On Monday, the IMF said it would include the Chinese currency into the SDR, its basket of reserve currencies, which already include the US dollar, euro, yen and British pound. The change will take effect on Oct. 1, 2016.

Yuan banknotes are seen in this picture illustration taken in Beijing November 1, 2010. REUTERS/Petar Kujundzic

IMF managing director Christine Lagarde called the decision “an important milestone” in the integration of China’s economy into the global financial system, and said it also recognizes the progress that Chinese authorities have made in recent years in reforming monetary and financial systems.

With only 38 central banks holding yuan-denominated reserves, many say that including the yuan in the SDR basket will prompt central banks and private investors around the world to increase their yuan-denominated holdings. As of now these banks hold about 780 billion yuan, or 1.1% of total foreign reserves held by central banks around the world.

However, others call the move largely symbolic. Barry Eichengreen, a professor at the University of California Berkeley, told Chinese news agency Caixin that the IMF’s decision is symbolic because many investors were already aware of the rising status of the yuan as an international currency.

Other analysts said the inclusion of the yuan in the SDR basket will further facilitate the internationalization of yuan, but this doesn’t mean China’s currency will automatically become a global reserve currency

The first step to true reserve status on par with the pound and yen, will depend on China maintaining growth of 6% to 7% over the next decade, Zhang Ming, a Chinese Academy of Social Sciences professor who specializes in international investment research, told Caixin.

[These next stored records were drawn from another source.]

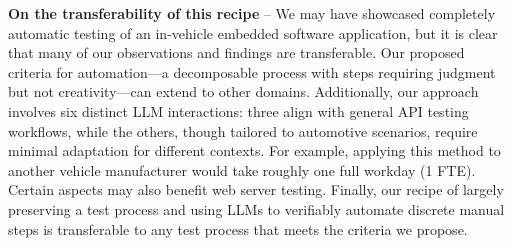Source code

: \noindent \textbf{On the transferability of this recipe} -- We may have showcased completely automatic testing of an in-vehicle embedded software application, but it is clear that many of our observations and findings are transferable.
Our proposed criteria for automation—a decomposable process with steps requiring judgment but not creativity—can extend to other domains. Additionally, our approach involves six distinct LLM interactions: three align with general API testing workflows, while the others, though tailored to automotive scenarios, require minimal adaptation for different contexts. For example, applying this method to another vehicle manufacturer would take roughly one full workday (1 FTE). Certain aspects may also benefit web server testing. 
Finally, our recipe of largely preserving a test process and using LLMs to verifiably automate discrete manual steps is transferable to any test process that meets the criteria we propose. 
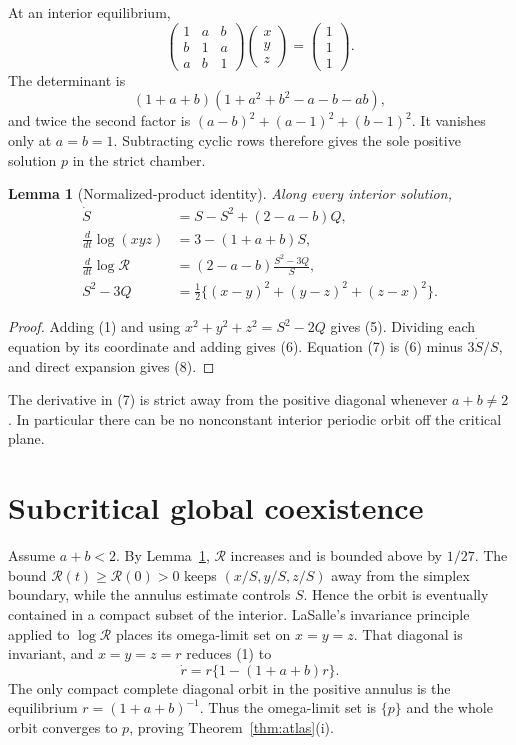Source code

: \documentclass[10pt]{article}
\newtheorem{lemma}{Lemma}
\theoremstyle{remark}
\newcommand{\R}{\mathcal R}
\begin{document}
At an interior equilibrium,
\[
 \begin{pmatrix}1&a&b\\ b&1&a\\ a&b&1\end{pmatrix}
 \begin{pmatrix}x\\y\\z\end{pmatrix}
 =\begin{pmatrix}1\\1\\1\end{pmatrix}.
\]
The determinant is
\[
 (1+a+b)(1+a^2+b^2-a-b-ab),
\]
and twice the second factor is
$(a-b)^2+(a-1)^2+(b-1)^2$.  It vanishes only at $a=b=1$.
Subtracting cyclic rows therefore gives the sole positive solution $p$ in
the strict chamber.

\begin{lemma}[Normalized-product identity]\label{lem:key}
Along every interior solution,
\begin{align}
 \dot S&=S-S^2+(2-a-b)Q,\\
 \frac{d}{dt}\log(xyz)&=3-(1+a+b)S,\\
 \frac{d}{dt}\log\R&=(2-a-b)\frac{S^2-3Q}{S},\\
 S^2-3Q&=\tfrac12\{(x-y)^2+(y-z)^2+(z-x)^2\}.
\end{align}
\end{lemma}

\begin{proof}
Adding (1) and using $x^2+y^2+z^2=S^2-2Q$ gives (5).  Dividing each equation
by its coordinate and adding gives (6).  Equation (7) is (6) minus
$3\dot S/S$, and direct expansion gives (8).
\end{proof}

The derivative in (7) is strict away from the positive diagonal whenever
$a+b\ne2$.  In particular there can be no nonconstant interior periodic
orbit off the critical plane.

\section{Subcritical global coexistence}

Assume $a+b<2$.  By Lemma~\ref{lem:key}, $\R$ increases and is bounded above
by $1/27$.  The bound $\R(t)\geq\R(0)>0$ keeps $(x/S,y/S,z/S)$ away from the
simplex boundary, while the annulus estimate controls $S$.  Hence the orbit
is eventually contained in a compact subset of the interior.  LaSalle's
invariance principle applied to $\log\R$ places its omega-limit set on
$x=y=z$.  That diagonal is invariant, and $x=y=z=r$ reduces (1) to
\begin{equation}
             \dot r=r\{1-(1+a+b)r\}.
\end{equation}
The only compact complete diagonal orbit in the positive annulus is the
equilibrium $r=(1+a+b)^{-1}$.  Thus the omega-limit set is $\{p\}$ and the
whole orbit converges to $p$, proving Theorem~\ref{thm:atlas}(i).
\end{document}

On top of that the yuan’s international status will be determined by how much China is willing to reform its exchange and interest rate regimes, as well as the opening up and reforming of its financial markets to make them more aligned with the international standards of other global markets.

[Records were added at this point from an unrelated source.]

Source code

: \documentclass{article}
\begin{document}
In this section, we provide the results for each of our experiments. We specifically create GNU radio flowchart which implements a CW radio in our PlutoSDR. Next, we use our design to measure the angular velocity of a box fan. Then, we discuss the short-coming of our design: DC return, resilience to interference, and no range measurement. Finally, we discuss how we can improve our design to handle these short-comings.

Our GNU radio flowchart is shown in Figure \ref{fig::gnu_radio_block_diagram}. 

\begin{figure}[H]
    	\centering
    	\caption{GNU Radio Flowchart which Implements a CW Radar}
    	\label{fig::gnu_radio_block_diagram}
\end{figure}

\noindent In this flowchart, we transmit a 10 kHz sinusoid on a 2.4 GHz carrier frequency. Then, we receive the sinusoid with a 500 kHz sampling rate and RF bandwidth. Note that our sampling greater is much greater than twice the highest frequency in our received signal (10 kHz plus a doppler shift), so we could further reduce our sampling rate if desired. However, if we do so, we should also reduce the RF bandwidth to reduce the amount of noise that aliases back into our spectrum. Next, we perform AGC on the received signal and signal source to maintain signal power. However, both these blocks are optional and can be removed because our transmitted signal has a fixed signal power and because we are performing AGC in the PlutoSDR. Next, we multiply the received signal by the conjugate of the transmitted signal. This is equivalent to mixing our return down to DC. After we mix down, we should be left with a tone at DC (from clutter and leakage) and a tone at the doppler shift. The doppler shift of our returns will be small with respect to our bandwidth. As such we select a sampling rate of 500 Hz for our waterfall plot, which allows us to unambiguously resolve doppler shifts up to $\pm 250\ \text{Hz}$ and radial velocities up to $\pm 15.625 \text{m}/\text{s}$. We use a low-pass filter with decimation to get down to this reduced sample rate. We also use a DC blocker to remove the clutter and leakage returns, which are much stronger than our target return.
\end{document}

To offset fears that a more freely traded yuan, also known as the renminbi, may see more volatility and raise the risk of capital flight, or experience another devaluation in the wake of the IMF decision, China’s central bank on Tuesday held a news briefing to say the currency would remain stable

“There’s no ground for continued devaluation of renminbi as China’s economy keeps growing at a speed of medium-to-high level with a huge trade surplus and ample foreign exchange reserve,” said Yi Gang, vice-governor of the People’s Bank of China, as reported by China Daily. “In addition, both foreign and outbound direct investments are increasing.”

“Inclusion of yuan in the basket doesn’t immediately change our current exchange rate system,” he added. “The system will steadily shift to a clean floating one…It takes time.”